╭─ Extracted information

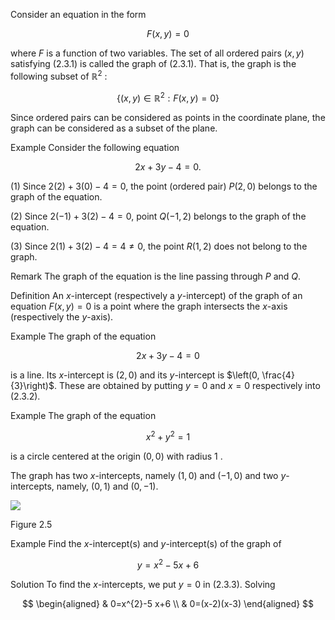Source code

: Consider an equation in the form

$$
F(x, y)=0
$$

where $F$ is a function of two variables. The set of all ordered pairs $(x, y)$ satisfying (2.3.1) is called the graph of (2.3.1). That is, the graph is the following subset of $\mathbb{R}^{2}$ :

$$
\left\{(x, y) \in \mathbb{R}^{2}: F(x, y)=0\right\}
$$

Since ordered pairs can be considered as points in the coordinate plane, the graph can be considered as a subset of the plane.

Example Consider the following equation

$$
2 x+3 y-4=0 .
$$

(1) Since $2(2)+3(0)-4=0$, the point (ordered pair) $P(2,0)$ belongs to the graph of the equation.

(2) Since $2(-1)+3(2)-4=0$, point $Q(-1,2)$ belongs to the graph of the equation.

(3) Since $2(1)+3(2)-4=4 \neq 0$, the point $R(1,2)$ does not belong to the graph.

Remark The graph of the equation is the line passing through $P$ and $Q$.

Definition An $x$-intercept (respectively a $y$-intercept) of the graph of an equation $F(x, y)=0$ is a point where the graph intersects the $x$-axis (respectively the $y$-axis).

Example The graph of the equation

$$
2 x+3 y-4=0
$$

is a line. Its $x$-intercept is $(2,0)$ and its $y$-intercept is $\left(0, \frac{4}{3}\right)$. These are obtained by putting $y=0$ and $x=0$ respectively into (2.3.2).

Example The graph of the equation

$$
x^{2}+y^{2}=1
$$

is a circle centered at the origin $(0,0)$ with radius 1 .

The graph has two $x$-intercepts, namely $(1,0)$ and $(-1,0)$ and two $y$-intercepts, namely, $(0,1)$ and $(0,-1)$.

![](https://cdn.mathpix.com/cropped/2023_03_05_67ae03a4b4978852cd28g-1.jpg?height=500&width=508&top_left_y=1732&top_left_x=1254)

Figure 2.5

Example Find the $x$-intercept(s) and $y$-intercept(s) of the graph of

$$
y=x^{2}-5 x+6
$$

Solution To find the $x$-intercepts, we put $y=0$ in (2.3.3). Solving

$$
\begin{aligned}
& 0=x^{2}-5 x+6 \\
& 0=(x-2)(x-3)
\end{aligned}
$$
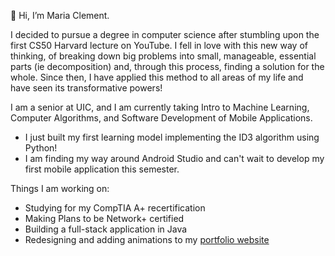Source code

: 
👋 Hi, I’m Maria Clement.


I decided to pursue a degree in computer science after stumbling upon the first CS50 Harvard lecture on YouTube. I fell in love with this new way of thinking, of breaking down big problems into small, manageable, essential parts (ie decomposition) and, through this process, finding a solution for the whole. Since then, I have applied this method to all areas of my life and have seen its transformative powers!

I am a senior at UIC, and I am currently taking Intro to Machine Learning, Computer Algorithms, and Software Development of Mobile Applications. 
- I just built my first learning model implementing the ID3 algorithm using Python! 
- I am finding my way around Android Studio and can't wait to develop my first mobile application this semester. 

Things I am working on:
- Studying for my CompTIA A+ recertification
- Making Plans to be Network+ certified
- Building a full-stack application in Java
- Redesigning and adding animations to my [portfolio website](https://mclem6.github.io/)

<!---
mclem6/mclem6 is a ✨ special ✨ repository because its `README.md` (this file) appears on your GitHub profile.
You can click the Preview link to take a look at your changes.
--->
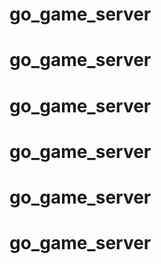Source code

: # go_game_server
# go_game_server
# go_game_server
# go_game_server
# go_game_server
# go_game_server
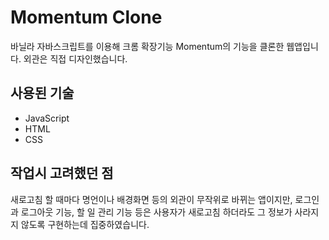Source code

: # Momentum Clone
바닐라 자바스크립트를 이용해 크롬 확장기능 Momentum의 기능을 클론한 웹앱입니다. 외관은 직접 디자인했습니다.

## 사용된 기술
- JavaScript
- HTML
- CSS

## 작업시 고려했던 점
새로고침 할 때마다 명언이나 배경화면 등의 외관이 무작위로 바뀌는 앱이지만,
로그인과 로그아웃 기능, 할 일 관리 기능 등은 사용자가 새로고침 하더라도 그 정보가 사라지지 않도록 구현하는데 집중하였습니다.

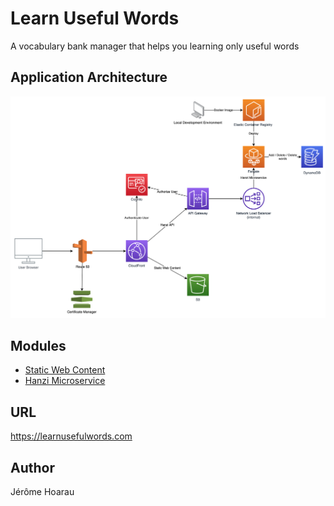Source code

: # Learn Useful Words
A vocabulary bank manager that helps you learning only useful words

## Application Architecture
![application_architecture](/misc/application_architecture.png)

## Modules
* [Static Web Content](https://github.com/Jayrome974/hanzi_ui)
* [Hanzi Microservice](https://github.com/Jayrome974/hanzi_springmvc)

## URL
https://learnusefulwords.com

## Author
Jérôme Hoarau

╰─

Task instructions - Copy exactly the lines that run from the line containing "- I am finding" to the end of the data, keeping both end lines and dropping every picture.

Result -
- I am finding my way around Android Studio and can't wait to develop my first mobile application this semester. 

Things I am working on:
- Studying for my CompTIA A+ recertification
- Making Plans to be Network+ certified
- Building a full-stack application in Java
- Redesigning and adding animations to my [portfolio website](https://mclem6.github.io/)

<!---
mclem6/mclem6 is a ✨ special ✨ repository because its `README.md` (this file) appears on your GitHub profile.
You can click the Preview link to take a look at your changes.
--->
Source code

: # go_game_server
# go_game_server
# go_game_server
# go_game_server
# go_game_server
# go_game_server
Source code

: # Momentum Clone
바닐라 자바스크립트를 이용해 크롬 확장기능 Momentum의 기능을 클론한 웹앱입니다. 외관은 직접 디자인했습니다.

## 사용된 기술
- JavaScript
- HTML
- CSS

## 작업시 고려했던 점
새로고침 할 때마다 명언이나 배경화면 등의 외관이 무작위로 바뀌는 앱이지만,
로그인과 로그아웃 기능, 할 일 관리 기능 등은 사용자가 새로고침 하더라도 그 정보가 사라지지 않도록 구현하는데 집중하였습니다.

Source code

: # Learn Useful Words
A vocabulary bank manager that helps you learning only useful words

## Application Architecture
![application_architecture](/misc/application_architecture.png)

## Modules
* [Static Web Content](https://github.com/Jayrome974/hanzi_ui)
* [Hanzi Microservice](https://github.com/Jayrome974/hanzi_springmvc)

## URL
https://learnusefulwords.com

## Author
Jérôme Hoarau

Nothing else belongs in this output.